- [Exercise description] Your job is to report every line of the entries that has "backend".

- [Input for this task]
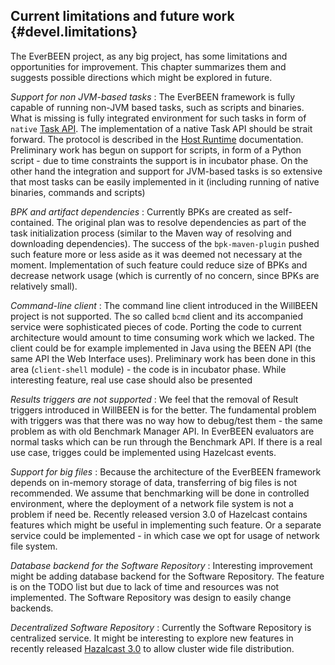 ## Current limitations and future work {#devel.limitations}
The EverBEEN project, as any big project, has some limitations and opportunities for improvement. This chapter summarizes them and suggests possible directions which might be explored in future.
 
*Support for non JVM-based tasks*
:	The EverBEEN framework is fully capable of running non-JVM based tasks, such as scripts and binaries. What is missing is fully integrated environment for such tasks in form of `native` [Task API](#user.taskapi). The implementation of a native Task API should be strait forward. The protocol is described in the [Host Runtime](#devel.services.hostruntime.protocol) documentation. Preliminary work has begun on support for scripts, in form of a Python script - due to time constraints the support is in incubator phase. On the other hand the integration and support for JVM-based tasks is so extensive that most tasks can be easily implemented in it (including running of native binaries, commands and scripts)   

*BPK and artifact dependencies*
:	Currently BPKs are created as self-contained. The original plan was to resolve dependencies as part of the task initialization process (similar to the Maven way of resolving and downloading dependencies). The success of the `bpk-maven-plugin` pushed such feature more or less aside as it was deemed not necessary at the moment. Implementation of such feature could reduce size of BPKs and decrease network usage (which is currently of no concern, since BPKs are relatively small). 

*Command-line client*
:	The command line client introduced in the WillBEEN project is not supported. The so called `bcmd` client and its accompanied service were sophisticated pieces of code. Porting the code to current architecture would amount to time consuming work which we lacked. The client could be for example implemented in Java using the BEEN API (the same API the Web Interface uses). Preliminary work has been done in this area (`client-shell` module) - the code is in incubator phase. While interesting feature, real use case should also be presented

*Results triggers are not supported*
:	We feel that the removal of Result triggers introduced in WillBEEN is for the better. The fundamental problem with triggers was that there was no way how to debug/test them - the same problem as with old Benchmark Manager API. In EverBEEN evaluators are normal tasks which can be run through the Benchmark API. If there is a real use case, trigges could be implemented using Hazelcast events. 

*Support for big files*
:	Because the architecture of the EverBEEN framework depends on in-memory storage of data, transferring of big files is not recommended. We assume that benchmarking will be done in controlled environment, where the deployment of a network file system is not a problem if need be. Recently released version 3.0 of Hazelcast contains features which might be useful in implementing such feature. Or a separate service could be implemented - in which case we opt for usage of network file system. 

*Database backend for the Software Repository*
:	Interesting improvement might be adding database backend for the Software Repository. The feature is on the TODO list but due to lack of time and resources was not implemented. The Software Repository was design to easily change backends.

*Decentralized Software Repository*
:	Currently the Software Repository is centralized service. It might be interesting to explore new features in recently released [Hazalcast 3.0](http://hazelcast.com/docs/3.0/manual/single_html/) to allow cluster wide file distribution.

- [Solution to this task]
*Database backend for the Software Repository*
:	Interesting improvement might be adding database backend for the Software Repository. The feature is on the TODO list but due to lack of time and resources was not implemented. The Software Repository was design to easily change backends.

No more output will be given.